> [WORK INSTRUCTIONS]:
Copy every line below precisely, leaving nothing out.

Source texts of formatted documents
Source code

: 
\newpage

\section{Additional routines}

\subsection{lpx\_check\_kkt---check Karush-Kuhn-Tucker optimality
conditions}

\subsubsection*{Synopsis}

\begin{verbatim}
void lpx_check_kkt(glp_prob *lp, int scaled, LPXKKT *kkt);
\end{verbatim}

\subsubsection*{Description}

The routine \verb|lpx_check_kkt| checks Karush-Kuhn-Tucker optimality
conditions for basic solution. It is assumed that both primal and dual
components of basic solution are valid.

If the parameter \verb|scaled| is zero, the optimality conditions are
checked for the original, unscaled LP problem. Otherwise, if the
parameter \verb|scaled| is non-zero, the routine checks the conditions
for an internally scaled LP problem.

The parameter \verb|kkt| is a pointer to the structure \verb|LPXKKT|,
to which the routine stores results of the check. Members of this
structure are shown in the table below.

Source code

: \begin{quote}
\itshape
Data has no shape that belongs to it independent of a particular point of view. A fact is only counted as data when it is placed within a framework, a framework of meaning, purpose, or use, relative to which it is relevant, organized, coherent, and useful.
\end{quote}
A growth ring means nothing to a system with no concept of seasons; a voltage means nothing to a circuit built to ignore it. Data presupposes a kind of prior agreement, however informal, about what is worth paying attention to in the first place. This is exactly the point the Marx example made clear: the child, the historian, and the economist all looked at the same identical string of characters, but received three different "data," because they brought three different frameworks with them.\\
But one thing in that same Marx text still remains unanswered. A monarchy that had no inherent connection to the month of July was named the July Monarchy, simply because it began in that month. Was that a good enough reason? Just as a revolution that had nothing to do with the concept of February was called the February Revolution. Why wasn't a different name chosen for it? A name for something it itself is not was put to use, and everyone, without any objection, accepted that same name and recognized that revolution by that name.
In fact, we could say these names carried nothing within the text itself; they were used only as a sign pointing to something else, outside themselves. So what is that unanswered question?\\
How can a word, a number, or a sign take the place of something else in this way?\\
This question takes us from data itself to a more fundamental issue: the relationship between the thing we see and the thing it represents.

> [TASK RESULT]:
Source code

: 
\newpage

\section{Additional routines}

\subsection{lpx\_check\_kkt---check Karush-Kuhn-Tucker optimality
conditions}

\subsubsection*{Synopsis}

\begin{verbatim}
void lpx_check_kkt(glp_prob *lp, int scaled, LPXKKT *kkt);
\end{verbatim}

\subsubsection*{Description}

The routine \verb|lpx_check_kkt| checks Karush-Kuhn-Tucker optimality
conditions for basic solution. It is assumed that both primal and dual
components of basic solution are valid.

If the parameter \verb|scaled| is zero, the optimality conditions are
checked for the original, unscaled LP problem. Otherwise, if the
parameter \verb|scaled| is non-zero, the routine checks the conditions
for an internally scaled LP problem.

The parameter \verb|kkt| is a pointer to the structure \verb|LPXKKT|,
to which the routine stores results of the check. Members of this
structure are shown in the table below.

Source code

: \begin{quote}
\itshape
Data has no shape that belongs to it independent of a particular point of view. A fact is only counted as data when it is placed within a framework, a framework of meaning, purpose, or use, relative to which it is relevant, organized, coherent, and useful.
\end{quote}
A growth ring means nothing to a system with no concept of seasons; a voltage means nothing to a circuit built to ignore it. Data presupposes a kind of prior agreement, however informal, about what is worth paying attention to in the first place. This is exactly the point the Marx example made clear: the child, the historian, and the economist all looked at the same identical string of characters, but received three different "data," because they brought three different frameworks with them.\\
But one thing in that same Marx text still remains unanswered. A monarchy that had no inherent connection to the month of July was named the July Monarchy, simply because it began in that month. Was that a good enough reason? Just as a revolution that had nothing to do with the concept of February was called the February Revolution. Why wasn't a different name chosen for it? A name for something it itself is not was put to use, and everyone, without any objection, accepted that same name and recognized that revolution by that name.
In fact, we could say these names carried nothing within the text itself; they were used only as a sign pointing to something else, outside themselves. So what is that unanswered question?\\
How can a word, a number, or a sign take the place of something else in this way?\\
This question takes us from data itself to a more fundamental issue: the relationship between the thing we see and the thing it represents.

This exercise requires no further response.